The 55th Electronic Combat Group, located at Davis-Monthan Air Force Base, provides combat-ready aircraft, crews, maintenance, and operational support to combatant commanders. The group is a Geographically Separated Unit which falls under the command of the 55th Wing at Offutt Air Force Base. The group also plans and executes information operations, including information warfare and electronic attack, in support of theatre campaign plans.

==History==
The unit provides combat-ready EA-37B Compass Call aircraft, crews, maintenance, and operational support to combatant commanders.

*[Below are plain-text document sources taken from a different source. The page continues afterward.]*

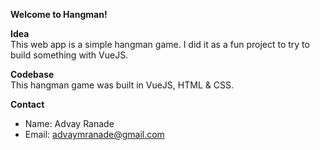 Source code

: **Welcome to Hangman!**

**Idea**
<br>This web app is a simple hangman game. I did it as a fun project to try to build something with VueJS. 

**Codebase**
<br> This hangman game was built in VueJS, HTML & CSS.

**Contact**

- Name: Advay Ranade
- Email: advaymranade@gmail.com
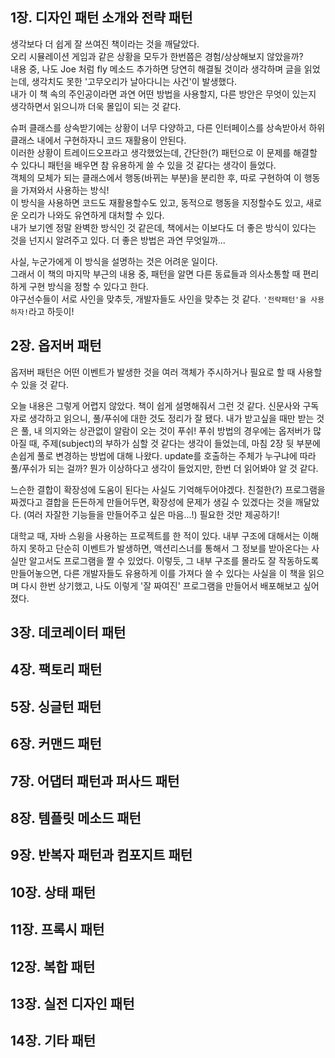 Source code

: ## 1장. 디자인 패턴 소개와 전략 패턴

생각보다 더 쉽게 잘 쓰여진 책이라는 것을 깨달았다.  
오리 시뮬레이션 게임과 같은 상황을 모두가 한번쯤은 경험/상상해보지 않았을까?  
내용 중, 나도 Joe 처럼 fly 메소드 추가하면 당연히 해결될 것이라 생각하며 글을 읽었는데, 생각치도 못한 '고무오리가 날아다니는 사건'이 발생했다.  
내가 이 책 속의 주인공이라면 과연 어떤 방법을 사용할지, 다른 방안은 무엇이 있는지 생각하면서 읽으니까 더욱 몰입이 되는 것 같다.  

슈퍼 클래스를 상속받기에는 상황이 너무 다양하고, 다른 인터페이스를 상속받아서 하위 클래스 내에서 구현하자니 코드 재활용이 안된다.  
이러한 상황이 트레이드오프라고 생각했었는데, 간단한(?) 패턴으로 이 문제를 해결할 수 있다니 패턴을 배우면 참 유용하게 쓸 수 있을 것 같다는 생각이 들었다.  
객체의 모체가 되는 클래스에서 행동(바뀌는 부분)을 분리한 후, 따로 구현하여 이 행동을 가져와서 사용하는 방식!  
이 방식을 사용하면 코드도 재활용할수도 있고, 동적으로 행동을 지정할수도 있고, 새로운 오리가 나와도 유연하게 대처할 수 있다.  
내가 보기엔 정말 완벽한 방식인 것 같은데, 책에서는 이보다도 더 좋은 방식이 있다는 것을 넌지시 알려주고 있다. 더 좋은 방법은 과연 무엇일까...  

사실, 누군가에게 이 방식을 설명하는 것은 어려운 일이다.  
그래서 이 책의 마지막 부근의 내용 중, 패턴을 알면 다른 동료들과 의사소통할 때 편리하게 구현 방식을 정할 수 있다고 한다.  
야구선수들이 서로 사인을 맞추듯, 개발자들도 사인을 맞추는 것 같다. `'전략패턴'을 사용하자!`라고 하듯이!


## 2장. 옵저버 패턴

옵저버 패턴은 어떤 이벤트가 발생한 것을 여러 객체가 주시하거나 필요로 할 때 사용할 수 있을 것 같다.  

오늘 내용은 그렇게 어렵지 않았다. 책이 쉽게 설명해줘서 그런 것 같다.
신문사와 구독자로 생각하고 읽으니, 풀/푸쉬에 대한 것도 정리가 잘 됐다.
내가 받고싶을 때만 받는 것은 풀, 내 의지와는 상관없이 알람이 오는 것이 푸쉬!
푸쉬 방법의 경우에는 옵저버가 많아질 때, 주제(subject)의 부하가 심할 것 같다는 생각이 들었는데, 마침 2장 뒷 부분에 손쉽게 풀로 변경하는 방법에 대해 나왔다.
update를 호출하는 주체가 누구냐에 따라 풀/푸쉬가 되는 걸까? 뭔가 이상하다고 생각이 들었지만, 한번 더 읽어봐야 알 것 같다.  

느슨한 결합이 확장성에 도움이 된다는 사실도 기억해두어야겠다. 친절한(?) 프로그램을 짜겠다고 결합을 든든하게 만들어두면, 확장성에 문제가 생길 수 있겠다는 것을 깨달았다. (여러 자잘한 기능들을 만들어주고 싶은 마음...!) 필요한 것만 제공하기!

대학교 때, 자바 스윙을 사용하는 프로젝트를 한 적이 있다.
내부 구조에 대해서는 이해하지 못하고 단순히 이벤트가 발생하면, 액션리스너를 통해서 그 정보를 받아온다는 사실만 알고서도 프로그램을 짤 수 있었다.
이렇듯, 그 내부 구조를 몰라도 잘 작동하도록 만들어놓으면, 다른 개발자들도 유용하게 이를 가져다 쓸 수 있다는 사실을 이 책을 읽으며 다시 한번 상기했고, 나도 이렇게 '잘 짜여진' 프로그램을 만들어서 배포해보고 싶어졌다.

## 3장. 데코레이터 패턴

## 4장. 팩토리 패턴

## 5장. 싱글턴 패턴

## 6장. 커맨드 패턴

## 7장. 어댑터 패턴과 퍼사드 패턴

## 8장. 템플릿 메소드 패턴

## 9장. 반복자 패턴과 컴포지트 패턴

## 10장. 상태 패턴

## 11장. 프록시 패턴

## 12장. 복합 패턴

## 13장. 실전 디자인 패턴

## 14장. 기타 패턴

Members of the group conduct EA-37B Compass Call aircrew initial qualification and difference training for 20 aircrew specialities and support operational and force development testing and evaluation for new aircraft systems.

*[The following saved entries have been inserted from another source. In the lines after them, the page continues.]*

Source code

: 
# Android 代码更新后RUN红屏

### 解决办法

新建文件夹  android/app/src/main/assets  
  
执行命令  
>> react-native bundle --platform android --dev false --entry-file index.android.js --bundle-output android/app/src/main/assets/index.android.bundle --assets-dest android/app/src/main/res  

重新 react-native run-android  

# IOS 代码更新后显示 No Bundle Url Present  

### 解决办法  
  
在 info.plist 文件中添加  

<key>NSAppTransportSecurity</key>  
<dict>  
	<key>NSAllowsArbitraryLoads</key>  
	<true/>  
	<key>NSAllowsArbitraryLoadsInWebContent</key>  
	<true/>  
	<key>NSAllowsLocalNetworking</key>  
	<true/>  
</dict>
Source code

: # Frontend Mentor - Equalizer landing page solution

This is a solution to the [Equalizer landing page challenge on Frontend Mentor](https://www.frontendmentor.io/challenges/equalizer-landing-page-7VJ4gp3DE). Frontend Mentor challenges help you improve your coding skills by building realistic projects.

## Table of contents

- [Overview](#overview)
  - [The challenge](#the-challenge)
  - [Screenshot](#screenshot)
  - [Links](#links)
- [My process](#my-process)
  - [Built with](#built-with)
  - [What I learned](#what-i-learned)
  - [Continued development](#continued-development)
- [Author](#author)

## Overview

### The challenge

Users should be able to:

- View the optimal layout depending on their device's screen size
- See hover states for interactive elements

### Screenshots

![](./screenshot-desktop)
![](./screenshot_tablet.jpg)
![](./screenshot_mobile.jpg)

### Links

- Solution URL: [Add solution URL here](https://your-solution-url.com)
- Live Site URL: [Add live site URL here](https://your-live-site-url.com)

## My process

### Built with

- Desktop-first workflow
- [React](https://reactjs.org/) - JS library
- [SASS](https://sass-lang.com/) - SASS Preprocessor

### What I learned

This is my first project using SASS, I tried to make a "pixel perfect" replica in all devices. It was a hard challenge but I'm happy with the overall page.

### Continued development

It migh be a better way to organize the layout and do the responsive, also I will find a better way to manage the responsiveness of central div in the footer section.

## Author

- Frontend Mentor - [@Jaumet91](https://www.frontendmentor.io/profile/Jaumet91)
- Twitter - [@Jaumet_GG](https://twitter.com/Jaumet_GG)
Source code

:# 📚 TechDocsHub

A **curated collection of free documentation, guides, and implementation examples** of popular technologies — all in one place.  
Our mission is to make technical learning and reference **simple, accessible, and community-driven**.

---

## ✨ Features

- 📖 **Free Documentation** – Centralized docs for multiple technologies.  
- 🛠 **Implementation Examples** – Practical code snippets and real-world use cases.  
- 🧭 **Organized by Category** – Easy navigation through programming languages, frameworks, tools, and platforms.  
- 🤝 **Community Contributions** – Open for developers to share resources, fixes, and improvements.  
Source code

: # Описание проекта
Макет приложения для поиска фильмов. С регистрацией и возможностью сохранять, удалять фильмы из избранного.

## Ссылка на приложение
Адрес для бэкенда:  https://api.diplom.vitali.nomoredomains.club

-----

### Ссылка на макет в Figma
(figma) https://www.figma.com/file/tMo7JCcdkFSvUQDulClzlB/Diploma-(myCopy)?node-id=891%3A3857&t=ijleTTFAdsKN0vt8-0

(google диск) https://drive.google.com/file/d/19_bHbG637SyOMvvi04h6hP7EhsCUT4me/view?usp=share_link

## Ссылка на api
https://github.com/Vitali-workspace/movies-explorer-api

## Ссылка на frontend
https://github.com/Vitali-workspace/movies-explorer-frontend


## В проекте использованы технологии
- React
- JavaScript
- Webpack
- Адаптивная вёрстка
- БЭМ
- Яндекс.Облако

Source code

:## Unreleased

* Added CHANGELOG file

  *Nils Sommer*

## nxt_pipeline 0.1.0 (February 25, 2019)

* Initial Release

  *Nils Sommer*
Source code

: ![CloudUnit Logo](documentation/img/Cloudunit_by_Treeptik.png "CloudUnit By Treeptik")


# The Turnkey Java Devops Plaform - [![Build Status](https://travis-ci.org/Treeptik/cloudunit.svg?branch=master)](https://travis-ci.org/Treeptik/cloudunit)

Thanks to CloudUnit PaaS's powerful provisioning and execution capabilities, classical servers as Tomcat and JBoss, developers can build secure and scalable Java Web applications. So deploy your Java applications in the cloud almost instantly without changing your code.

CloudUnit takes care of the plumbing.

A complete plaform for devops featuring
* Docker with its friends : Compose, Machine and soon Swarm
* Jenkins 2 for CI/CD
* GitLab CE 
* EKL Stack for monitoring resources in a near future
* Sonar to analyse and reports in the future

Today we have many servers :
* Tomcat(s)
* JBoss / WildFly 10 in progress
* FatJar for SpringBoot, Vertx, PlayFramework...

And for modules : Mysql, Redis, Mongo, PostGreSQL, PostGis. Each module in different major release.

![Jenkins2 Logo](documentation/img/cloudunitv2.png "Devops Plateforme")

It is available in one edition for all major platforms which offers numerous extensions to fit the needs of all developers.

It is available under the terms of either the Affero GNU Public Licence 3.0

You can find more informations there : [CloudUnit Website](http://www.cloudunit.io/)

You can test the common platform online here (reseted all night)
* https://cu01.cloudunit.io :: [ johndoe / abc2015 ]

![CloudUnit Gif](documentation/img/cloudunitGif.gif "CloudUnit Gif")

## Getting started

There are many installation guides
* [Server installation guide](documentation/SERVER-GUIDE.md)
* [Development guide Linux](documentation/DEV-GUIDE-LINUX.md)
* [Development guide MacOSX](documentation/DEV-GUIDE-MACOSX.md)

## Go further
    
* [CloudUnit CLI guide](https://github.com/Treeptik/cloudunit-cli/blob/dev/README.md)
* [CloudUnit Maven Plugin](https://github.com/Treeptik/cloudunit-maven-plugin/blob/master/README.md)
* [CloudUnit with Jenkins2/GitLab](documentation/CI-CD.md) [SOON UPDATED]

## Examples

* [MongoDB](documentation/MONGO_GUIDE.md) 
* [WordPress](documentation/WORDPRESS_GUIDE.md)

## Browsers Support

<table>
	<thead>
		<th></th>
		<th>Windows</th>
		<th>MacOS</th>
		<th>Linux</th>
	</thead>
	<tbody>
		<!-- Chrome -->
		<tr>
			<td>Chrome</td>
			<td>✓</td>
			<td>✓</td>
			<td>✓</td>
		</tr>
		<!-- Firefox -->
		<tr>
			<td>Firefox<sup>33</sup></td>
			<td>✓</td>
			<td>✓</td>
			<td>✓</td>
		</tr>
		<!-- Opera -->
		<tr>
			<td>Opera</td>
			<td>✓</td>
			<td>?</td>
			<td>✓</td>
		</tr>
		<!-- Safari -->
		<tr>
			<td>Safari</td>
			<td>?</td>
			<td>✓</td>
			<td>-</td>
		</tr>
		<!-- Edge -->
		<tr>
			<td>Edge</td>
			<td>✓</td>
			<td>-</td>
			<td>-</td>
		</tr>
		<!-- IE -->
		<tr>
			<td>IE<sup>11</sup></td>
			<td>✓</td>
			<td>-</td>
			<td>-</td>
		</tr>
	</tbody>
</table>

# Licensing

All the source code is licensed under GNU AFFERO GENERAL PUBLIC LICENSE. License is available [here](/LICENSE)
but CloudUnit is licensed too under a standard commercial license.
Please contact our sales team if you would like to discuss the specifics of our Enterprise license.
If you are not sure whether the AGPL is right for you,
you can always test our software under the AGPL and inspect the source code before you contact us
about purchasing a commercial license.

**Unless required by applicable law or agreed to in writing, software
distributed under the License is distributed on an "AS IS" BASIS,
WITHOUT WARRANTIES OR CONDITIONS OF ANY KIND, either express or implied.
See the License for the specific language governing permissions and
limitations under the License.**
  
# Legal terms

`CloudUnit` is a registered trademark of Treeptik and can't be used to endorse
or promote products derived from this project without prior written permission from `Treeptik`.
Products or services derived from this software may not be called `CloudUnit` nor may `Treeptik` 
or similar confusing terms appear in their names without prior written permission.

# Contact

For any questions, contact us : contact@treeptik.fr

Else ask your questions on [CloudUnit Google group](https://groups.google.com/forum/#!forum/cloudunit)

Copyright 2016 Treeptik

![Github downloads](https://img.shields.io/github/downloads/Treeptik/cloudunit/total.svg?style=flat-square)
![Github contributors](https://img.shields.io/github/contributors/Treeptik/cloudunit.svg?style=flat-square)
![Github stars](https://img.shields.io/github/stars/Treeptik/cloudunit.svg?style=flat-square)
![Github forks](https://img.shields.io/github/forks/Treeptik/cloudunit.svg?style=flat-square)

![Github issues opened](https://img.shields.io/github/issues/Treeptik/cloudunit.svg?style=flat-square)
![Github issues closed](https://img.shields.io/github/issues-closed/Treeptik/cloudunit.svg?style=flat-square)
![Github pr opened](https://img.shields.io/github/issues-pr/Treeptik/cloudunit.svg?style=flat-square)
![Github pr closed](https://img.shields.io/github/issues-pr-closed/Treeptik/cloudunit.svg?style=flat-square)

Beginning 23 August 2024, the first EA-37B Compass Call aircraft was delivered to the 43rd ECS. This new Compass Call aircraft will replace the EC-130H aircraft fleet, with 10 total EA-37B aircraft planned for delivery.

==Structure==

===41st and 43d Electronic Combat Squadrons===
The 41st Electronic Combat Squadron was activated in July 1980, and uniformly, the 43rd Electronic Combat Squadron was activated in April 1992.

Both squadrons provide vital capabilities in electronic warfare for the Air Force and are poised for immediate deployment to specific theatre contingencies. The unit's combat missions are to support tactical air, ground, and naval operations by confusing the enemy's defences and disrupting its command as well as control capabilities.

These squadrons operate the EA-37B Compass Call, the aircraft are modified for missions with electronic countermeasure systems, specialising in jamming equipment, the capability to aerial refuel, and upgraded engines and avionics. The squadrons have participated in operations such as Southern Watch, Just Cause, Desert Shield, Desert Storm, Uphold Democracy, Deny Flight, Vigilant Warrior, Provide Comfort, Decisive Edge, Deliberate Force, Enduring Freedom, and Iraqi Freedom.

===755th Aircraft Maintenance Squadron===
The 755th Aircraft Maintenance Squadron provides war-fighting commanders with combat-ready aircraft to expeditiously execute information warfare and electronic attack operations. The squadron plans and executes all on-equipment maintenance actions for the EA-37B Compass Call aircraft, including launch and recovery, scheduled inspections, servicing, and component replacement. Additionally, they also conduct all maintenance training, aircrew debriefing and supply functions.

===755th Operations Support Squadron===
The 755th Operations Support Squadron supports the group's combat missions and contingency taskings. The squadron performs command and control warfare analysis, targeting, and intelligence support and directs operation support functions including weapons and tactics training for all United States Air Force EA-37B Compass Call aircrews. They also conduct initial academic and flying training for 20 crew positions, and 200 students while managing 17 major command syllabi.